Artus grabbed his bow, which lay nearby. It had no string, but that didn’t matter. The elf-crafted wood had served well enough as a club before. “Don’t come any closer,” the explorer warned.
One set of eyes narrowed. “There’s no need for that sort of rough stuff. We was only looking for a way out of this trench.” This voice was deeper than the other, with a mournful tone that made Artus think of the huge cloister bells in the House of Oghma.

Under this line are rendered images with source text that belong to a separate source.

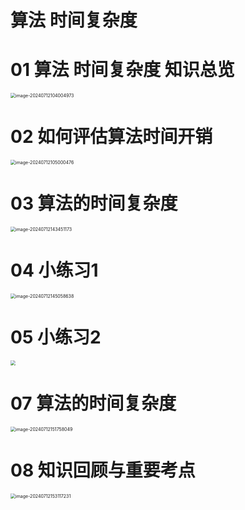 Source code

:# 算法 时间复杂度



# 01 算法 时间复杂度 知识总览

<img src="https://cvp.oss-cn-shanghai.aliyuncs.com/picgo/202407121040037.png" alt="image-20240712104004973" style="zoom:50%;" />



# 02 如何评估算法时间开销

<img src="https://cvp.oss-cn-shanghai.aliyuncs.com/picgo/202407121050593.png" alt="image-20240712105000476" style="zoom:50%;" />



# 03 算法的时间复杂度

<img src="https://cvp.oss-cn-shanghai.aliyuncs.com/picgo/202407121434235.png" alt="image-20240712143451173" style="zoom:50%;" />



# 04 小练习1

<img src="C:\Users\51532\AppData\Roaming\Typora\typora-user-images\image-20240712145058638.png" alt="image-20240712145058638" style="zoom:50%;" />



# 05 小练习2

<img src="https://cvp.oss-cn-shanghai.aliyuncs.com/picgo/202407121516831.png" style="zoom:50%;" />



# 07 算法的时间复杂度

<img src="https://cvp.oss-cn-shanghai.aliyuncs.com/picgo/202407121517207.png" alt="image-20240712151758049" style="zoom:50%;" />



# 08 知识回顾与重要考点

<img src="https://cvp.oss-cn-shanghai.aliyuncs.com/picgo/202407121531512.png" alt="image-20240712153117231" style="zoom:50%;" /> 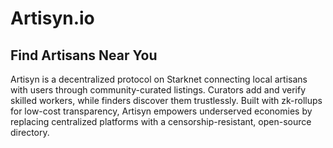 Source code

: # Artisyn.io

## Find Artisans Near You

Artisyn is a decentralized protocol on Starknet connecting local artisans with users through community-curated listings. Curators add and verify skilled workers, while finders discover them trustlessly. Built with zk-rollups for low-cost transparency, Artisyn empowers underserved economies by replacing centralized platforms with a censorship-resistant, open-source directory.
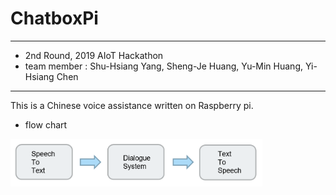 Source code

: # ChatboxPi
---
- 2nd Round, 2019 AIoT Hackathon
- team member : Shu-Hsiang Yang, Sheng-Je Huang, Yu-Min Huang, Yi-Hsiang Chen
---
This is a Chinese voice assistance written on Raspberry pi.

+ flow chart  
<img src="figures/architecture.png" width="80%" height="30%" />
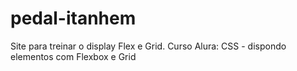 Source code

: # pedal-itanhem
 Site para treinar o display Flex e Grid. Curso Alura: CSS - dispondo elementos com Flexbox e Grid
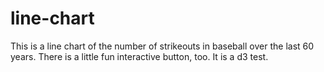 line-chart
==========
This is a line chart of the number of strikeouts in baseball over the last 60 years. There is a little fun interactive button, too. It is a d3 test.
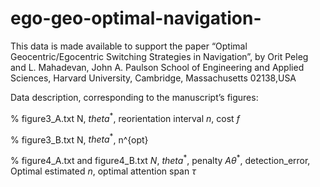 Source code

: # ego-geo-optimal-navigation-
This data is made available to support the paper 
“Optimal Geocentric/Egocentric Switching Strategies in Navigation”, 
by Orit Peleg and L. Mahadevan, 
John A. Paulson School of Engineering and Applied Sciences, 
Harvard University, Cambridge, Massachusetts 02138,USA  

Data description, corresponding to the manuscript’s figures:   

% figure3_A.txt 
N, $theta^*$, reorientation interval $n$, cost $f$  

% figure3_B.txt 
N, $theta^*$, n^{opt}  

% figure4_A.txt and figure4_B.txt 
$N$, $theta^*$, penalty $A\theta^*$, detection_error, Optimal estimated $n$, optimal attention span $\tau$

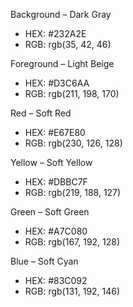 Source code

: Background – Dark Gray

* HEX: #232A2E
* RGB: rgb(35, 42, 46) 

Foreground – Light Beige

* HEX: #D3C6AA
* RGB: rgb(211, 198, 170) 

Red – Soft Red

* HEX: #E67E80
* RGB: rgb(230, 126, 128) 

Yellow – Soft Yellow

* HEX: #DBBC7F
* RGB: rgb(219, 188, 127) 

Green – Soft Green

* HEX: #A7C080
* RGB: rgb(167, 192, 128) 

Blue – Soft Cyan

* HEX: #83C092
* RGB: rgb(131, 192, 146) 

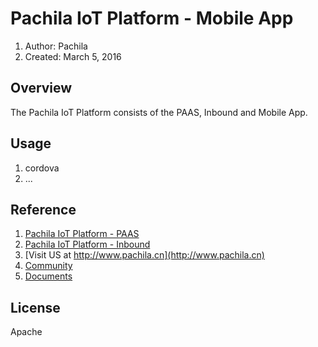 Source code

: # Pachila IoT Platform - Mobile App

1. Author: Pachila
2. Created: March 5, 2016
	
## Overview
The Pachila IoT Platform consists of the PAAS, Inbound and Mobile App. 

## Usage

1. cordova
2. ...


## Reference

1. [Pachila IoT Platform - PAAS](https://github.com/pachila-org/pachila-iot-paas)
2. [Pachila IoT Platform - Inbound](https://github.com/pachila-org/pachila-iot-inbound)
3. [Visit US at http://www.pachila.cn](http://www.pachila.cn)
4. [Community](http://www.pachila.cn/)
5. [Documents](http://www.pachila.cn/)

## License

Apache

Two dark figures detached themselves from the shadows and came warily forward. At first Artus took them for pygmy bears, for they walked on all fours, had stout bodies and coarse fur. As the two creatures moved fully into the torchlight, though, he saw that they were something else entirely. Short legs supported their chubby bodies, which were half as long as Artus was tall. Their heads seemed to grow right from their shoulders, with rounded ears, flat noses, and bristling whiskers.
The larger of the pair was dark brown, with sad eyes. “I ’ate being stared at,” he grumbled. “Better if ’e tried to club me than stare at me.”
“Now, now, Lugg,” the smaller, gray-furred creature chided happily. He held up a thickly clawed front paw. “The gentleman has obviously never seen a wombat before.” He turned vacant blue eyes to Artus, who could only stare at the duo, dumbfounded. “See,” he continued. “Completely awed by our unheralded entrance.”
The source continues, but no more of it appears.